Yuli Wexler was a refusenik who refused to accept his fate as a Soviet Jew. Born in Moscow in 1947, he applied for an exit visa to leave the USSR in 1972, in the early days of the Free Soviet Jewry movement. The Soviet authorities initially denied Yuli permission to leave, but in late 1974, after two US senators interceded on his behalf, he received a postcard instructing him to pick up his exit visa.
Yuli arrived in the United States as a stateless refugee in April of 1975. He studied economics at Brandeis University, supplementing his degree from the Moscow Institute of Highway Engineering. He later moved to Washington, D.C. where he worked for the National Food Processors Association, MCI, and Intelsat, where he was Vice President for Europe Sales. Yuli was proud of his role helping nations of the former communist east connect with the world. After retirement, he worked as a consultant on satellite industry projects in former Soviet republics.

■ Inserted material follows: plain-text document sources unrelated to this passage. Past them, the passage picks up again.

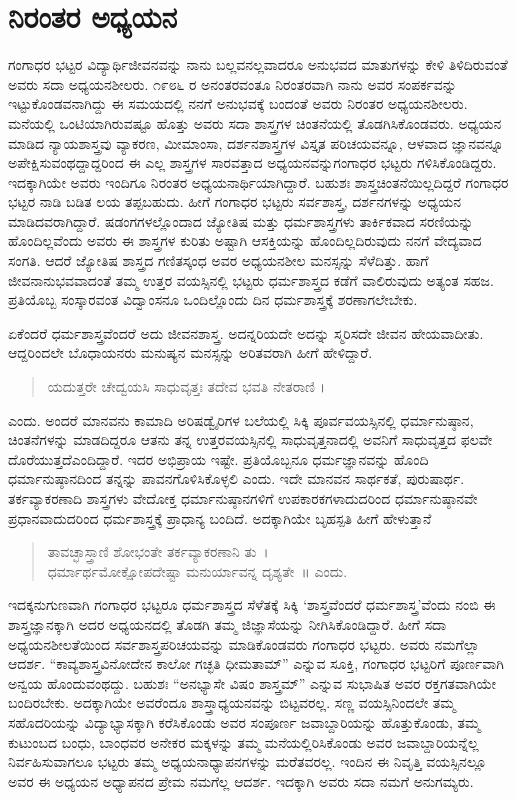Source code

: {\section*{ನಿರಂತರ ಅಧ್ಯಯನ}

ಗಂಗಾಧರ ಭಟ್ಟರ ವಿದ್ಯಾರ್ಥಿಜೀವನವನ್ನು ನಾನು ಬಲ್ಲವನಲ್ಲವಾದರೂ ಅನುಭವದ ಮಾತುಗಳನ್ನು ಕೇಳಿ ತಿಳಿದಿರುವಂತೆ ಅವರು ಸದಾ ಅಧ್ಯಯನಶೀಲರು. ೧೯೮೬ ರ ಅನಂತರ\-ವಂತೂ ನಿರಂತರವಾಗಿ ನಾನು ಅವರ ಸಂಪರ್ಕವನ್ನು ಇಟ್ಟುಕೊಂಡವನಾಗಿದ್ದು ಈ ಸಮಯದಲ್ಲಿ ನನಗೆ ಅನುಭವಕ್ಕೆ ಬಂದಂತೆ ಅವರು ನಿರಂತರ ಅಧ್ಯಯನ\-ಶೀಲರು. ಮನೆಯಲ್ಲಿ ಒಂಟಿಯಾಗಿರುವಷ್ಟೂ ಹೊತ್ತು ಅವರು ಸದಾ ಶಾಸ್ತ್ರಗಳ ಚಿಂತನೆ\-ಯಲ್ಲಿ ತೊಡಗಿಸಿಕೊಂಡವರು. ಅಧ್ಯಯನ ಮಾಡಿದ ನ್ಯಾಯಶಾಸ್ತ್ರವು ವ್ಯಾಕರಣ, ಮೀಮಾಂಸಾ, ದರ್ಶನಶಾಸ್ತ್ರಗಳ ವಿಸ್ತೃತ ಪರಿಚಯವನ್ನೂ, ಆಳವಾದ ಜ್ಞಾನವನ್ನೂ ಅಪೇಕ್ಷಿಸುವಂಥದ್ದಾದ್ದರಿಂದ ಈ ಎಲ್ಲ ಶಾಸ್ತ್ರಗಳ ಸಾರವತ್ತಾದ ಅಧ್ಯಯನವನ್ನು\break ಗಂಗಾಧರ ಭಟ್ಟರು ಗಳಿಸಿಕೊಂಡಿದ್ದರು. ಇದಕ್ಕಾಗಿಯೇ ಅವರು ಇಂದಿಗೂ ನಿರಂತರ ಅಧ್ಯಯ\-ನಾರ್ಥಿಯಾಗಿದ್ದಾರೆ. ಬಹುಶಃ ಶಾಸ್ತ್ರಚಿಂತನೆಯಿಲ್ಲದಿದ್ದರೆ ಗಂಗಾಧರ ಭಟ್ಟರ ನಾಡಿ ಬಡಿತ ಲಯ ತಪ್ಪಬಹುದು. ಹೀಗೆ ಗಂಗಾಧರ ಭಟ್ಟರು ಸರ್ವಶಾಸ್ತ್ರ, ದರ್ಶನ\-ಗಳನ್ನು ಅಧ್ಯಯನ ಮಾಡಿದವರಾಗಿದ್ದಾರೆ. ಷಡಂಗಗಳಲ್ಲೊಂದಾದ ಜ್ಯೋತಿಷ ಮತ್ತು ಧರ್ಮಶಾಸ್ತ್ರಗಳು ತಾರ್ಕಿಕವಾದ ಸರಣಿಯನ್ನು ಹೊಂದಿಲ್ಲವೆಂದು ಅವರು ಈ ಶಾಸ್ತ್ರಗಳ ಕುರಿತು ಅಷ್ಟಾಗಿ ಆಸಕ್ತಿಯನ್ನು ಹೊಂದಿಲ್ಲದಿರುವುದು ನನಗೆ ವೇದ್ಯವಾದ ಸಂಗತಿ. ಆದರೆ ಜ್ಯೋತಿಷ ಶಾಸ್ತ್ರದ ಗಣಿತಸ್ಕಂಧ ಅವರ ಅಧ್ಯಯನಶೀಲ ಮನಸ್ಸನ್ನು ಸೆಳೆದಿತ್ತು. ಹಾಗೆ ಜೀವನಾನುಭವವಾದಂತೆ ತಮ್ಮ ಉತ್ತರ ವಯಸ್ಸಿನಲ್ಲಿ ಭಟ್ಟರು ಧರ್ಮಶಾಸ್ತ್ರದ ಕಡೆಗೆ ವಾಲಿರುವುದು ಅತ್ಯಂತ ಸಹಜ. ಪ್ರತಿಯೊಬ್ಬ ಸಂಸ್ಕಾರವಂತ ವಿದ್ವಾಂಸನೂ ಒಂದಿಲ್ಲೊಂದು ದಿನ ಧರ್ಮಶಾಸ್ತ್ರಕ್ಕೆ ಶರಣಾಗಲೇಬೇಕು.

ಏಕೆಂದರೆ ಧರ್ಮಶಾಸ್ತ್ರವೆಂದರೆ ಅದು ಜೀವನಶಾಸ್ತ್ರ. ಅದನ್ನರಿಯದೇ ಅದನ್ನು ಸ್ಮರಿಸದೇ ಜೀವನ ಹೇಯವಾದೀತು. ಆದ್ದರಿಂದಲೇ ಬೊಧಾಯನರು ಮನುಷ್ಯನ ಮನಸ್ಸನ್ನು ಅರಿತವರಾಗಿ ಹೀಗೆ ಹೇಳಿದ್ದಾರೆ.
\begin{verse}
ಯದುತ್ತರೇ ಚೇದ್ವಯಸಿ ಸಾಧುವೃತ್ತಃ ತದೇವ ಭವತಿ ನೇತರಾಣಿ ।
\end{verse}
 ಎಂದು. ಅಂದರೆ ಮಾನವನು ಕಾಮಾದಿ ಅರಿಷಡ್ವೈರಿಗಳ ಬಲೆಯಲ್ಲಿ ಸಿಕ್ಕಿ ಪೂರ್ವ\-ವಯಸ್ಸಿ\-ನಲ್ಲಿ ಧರ್ಮಾನುಷ್ಠಾನ, ಚಿಂತನೆಗಳನ್ನು ಮಾಡದಿದ್ದರೂ ಆತನು ತನ್ನ ಉತ್ತರ\-ವಯಸ್ಸಿನಲ್ಲಿ ಸಾಧುವೃತ್ತನಾದಲ್ಲಿ ಅವನಿಗೆ ಸಾಧುವೃತ್ತದ ಫಲವೇ ದೊರೆಯುತ್ತದೆ\break ಎಂದಿದ್ದಾರೆ. ಇದರ ಅಭಿಪ್ರಾಯ ಇಷ್ಟೇ. ಪ್ರತಿಯೊಬ್ಬನೂ ಧರ್ಮಜ್ಞಾನವನ್ನು ಹೊಂದಿ ಧರ್ಮಾನುಷ್ಠಾನದಿಂದ ತನ್ನನ್ನು ಪಾವನಗೊಳಿಸಿಕೊಳ್ಳಲಿ ಎಂದು. ಇದೇ ಮಾನವನ ಸಾರ್ಥಕತೆ, ಪುರುಷಾರ್ಥ. ತರ್ಕವ್ಯಾಕರಣಾದಿ ಶಾಸ್ತ್ರಗಳು ವೇದೋಕ್ತ ಧರ್ಮಾನುಷ್ಠಾನಗಳಿಗೆ ಉಪಕಾರಕಗಳಾದುದರಿಂದ ಧರ್ಮಾನುಷ್ಠಾನವೇ ಪ್ರಧಾನವಾದುದರಿಂದ ಧರ್ಮಶಾಸ್ತ್ರಕ್ಕೆ ಪ್ರಾಧಾನ್ಯ ಬಂದಿದೆ. ಅದಕ್ಕಾಗಿಯೇ ಬೃಹಸ್ಪತಿ ಹೀಗೆ ಹೇಳುತ್ತಾನೆ  \enginline{-}  
\begin{verse}
ತಾವಚ್ಛಾಸ್ತ್ರಾಣಿ ಶೋಭಂತೇ ತರ್ಕವ್ಯಾಕರಣಾನಿ ತು~।\\
ಧರ್ಮಾರ್ಥಮೋಕ್ಷೋಪದೇಷ್ಟಾ ಮನುರ್ಯಾವನ್ನ ದೃಶ್ಯತೇ~॥ ಎಂದು.
\end{verse}
ಇದಕ್ಕನುಗುಣವಾಗಿ ಗಂಗಾಧರ ಭಟ್ಟರೂ ಧರ್ಮಶಾಸ್ತ್ರದ ಸೆಳೆತಕ್ಕೆ ಸಿಕ್ಕಿ ‘ಶಾಸ್ತ್ರವೆಂದರೆ ಧರ್ಮಶಾಸ್ತ್ರ’ವೆಂದು ನಂಬಿ ಈ ಶಾಸ್ತ್ರಜ್ಞಾನಕ್ಕಾಗಿ ಅದರ ಅಧ್ಯಯನದಲ್ಲಿ ತೊಡಗಿ ತಮ್ಮ ಜಿಜ್ಞಾಸೆಯನ್ನು ನೀಗಿಸಿಕೊಂಡಿದ್ದಾರೆ. ಹೀಗೆ ಸದಾ ಅಧ್ಯಯನಶೀಲತೆಯಿಂದ ಸರ್ವಶಾಸ್ತ್ರಪರಿಚಯವನ್ನು ಮಾಡಿಕೊಂಡವರು ಗಂಗಾಧರ ಭಟ್ಟರು. ಅವರು ನಮಗೆಲ್ಲಾ ಆದರ್ಶ. “ಕಾವ್ಯಶಾಸ್ತ್ರವಿನೋದೇನ ಕಾಲೋ ಗಚ್ಛತಿ ಧೀಮತಾಮ್” ಎನ್ನುವ ಸೂಕ್ತಿ, ಗಂಗಾಧರ ಭಟ್ಟರಿಗೆ ಪೂರ್ಣವಾಗಿ ಅನ್ವಯ ಹೊಂದುವಂಥದ್ದು. ಬಹುಶಃ “ಅನಭ್ಯಾಸೇ ವಿಷಂ ಶಾಸ್ತ್ರಮ್” ಎನ್ನುವ ಸುಭಾಷಿತ ಅವರ ರಕ್ತಗತವಾಗಿಯೇ ಬಂದಿರಬೇಕು. ಅದಕ್ಕಾಗಿಯೇ ಅವರೆಂದೂ ಶಾಸ್ತ್ರಾಧ್ಯಯನವನ್ನು ಬಿಟ್ಟವರಲ್ಲ. ಸಣ್ಣ ವಯಸ್ಸಿನಿಂದಲೇ ತಮ್ಮ ಸಹೊದರಿಯನ್ನು ವಿದ್ಯಾಭ್ಯಾಸಕ್ಕಾಗಿ ಕರೆಸಿಕೊಂಡು ಅವರ ಸಂಪೂರ್ಣ ಜವಾಬ್ದಾರಿಯನ್ನು ಹೊತ್ತುಕೊಂಡು, ತಮ್ಮ ಕುಟುಂಬದ ಬಂಧು, ಬಾಂಧವರ ಅನೇಕರ ಮಕ್ಕಳನ್ನು ತಮ್ಮ ಮನೆಯಲ್ಲಿರಿಸಿಕೊಂಡು ಅವರ ಜವಾಬ್ದಾರಿಯನ್ನೆಲ್ಲ ನಿರ್ವಹಿಸುವಾಗಲೂ ಭಟ್ಟರು ತಮ್ಮ ಅಧ್ಯಯನಾಧ್ಯಾಪನಗಳನ್ನು ಮರೆತವರಲ್ಲ. ಇಂದಿನ ಈ ನಿವೃತ್ತಿ ವಯಸ್ಸಿ\-ನಲ್ಲೂ ಅವರ ಈ ಅಧ್ಯಯನ ಅಧ್ಯಾಪನದ ಪ್ರೇಮ ನಮಗೆಲ್ಲ ಆದರ್ಶ. ಇದಕ್ಕಾಗಿ ಅವರು ಸದಾ ನಮಗೆ ಅನುಗಮ್ಯರು.

}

Yuli never forgot how fortunate he was to be given the chance to make a new life for himself in the United States with the help of HIAS (formerly the Hebrew Immigrant Aid Society). In retirement, he served three terms on the HIAS board of directors at a time when the organization’s mission had expanded to include assistance to non-Jewish refugees the world over. He was enormously proud to contribute to that mission.
Yuli was, as they say in Russian, an intelligent. He was a voracious reader, steeped in the classics as well as contemporary works of Russian and world literature. He followed current events as religiously as his news editor wife. He loved physics, and as his physicist son-in-law will attest, was endlessly curious about the latest research beyond the engineering feats of rocketry and the satellite industry, which he never ceased to marvel at. He was a student of European history with an encyclopedic memory… a lover of Bach, Schubert, Mozart and Mahler who could never get enough of Glenn Gould and Dietrich Fischer-Diskau. He was a proud Jew, an enthusiastic member of a Jewish book and study group, who approached Judaism as a civilization.
Yuli loved America and, like many Americans-by-choice, he was an incorrigible optimist. Even in these perilous times, he never lost faith in our country’s institutions. Most of all he loved his family. He was the devoted husband of 43 years — and mentor — of Martha Wexler of Bethesda, Maryland. Yuli was the proud father of Cantor Rebecca Khitrik of Watertown, Massachusetts, and Dr. Judith Wexler, a biologist in Jerusalem. He was thrilled when the male contingent of the family expanded to include Becky’s husband Alexander Khitrik and Judy’s husband, Dr. Nicholas Stone. Grandsons Max Khitrik and Leon Stone were a constant source of joy.
In lieu of flowers, donations may be made to HIAS.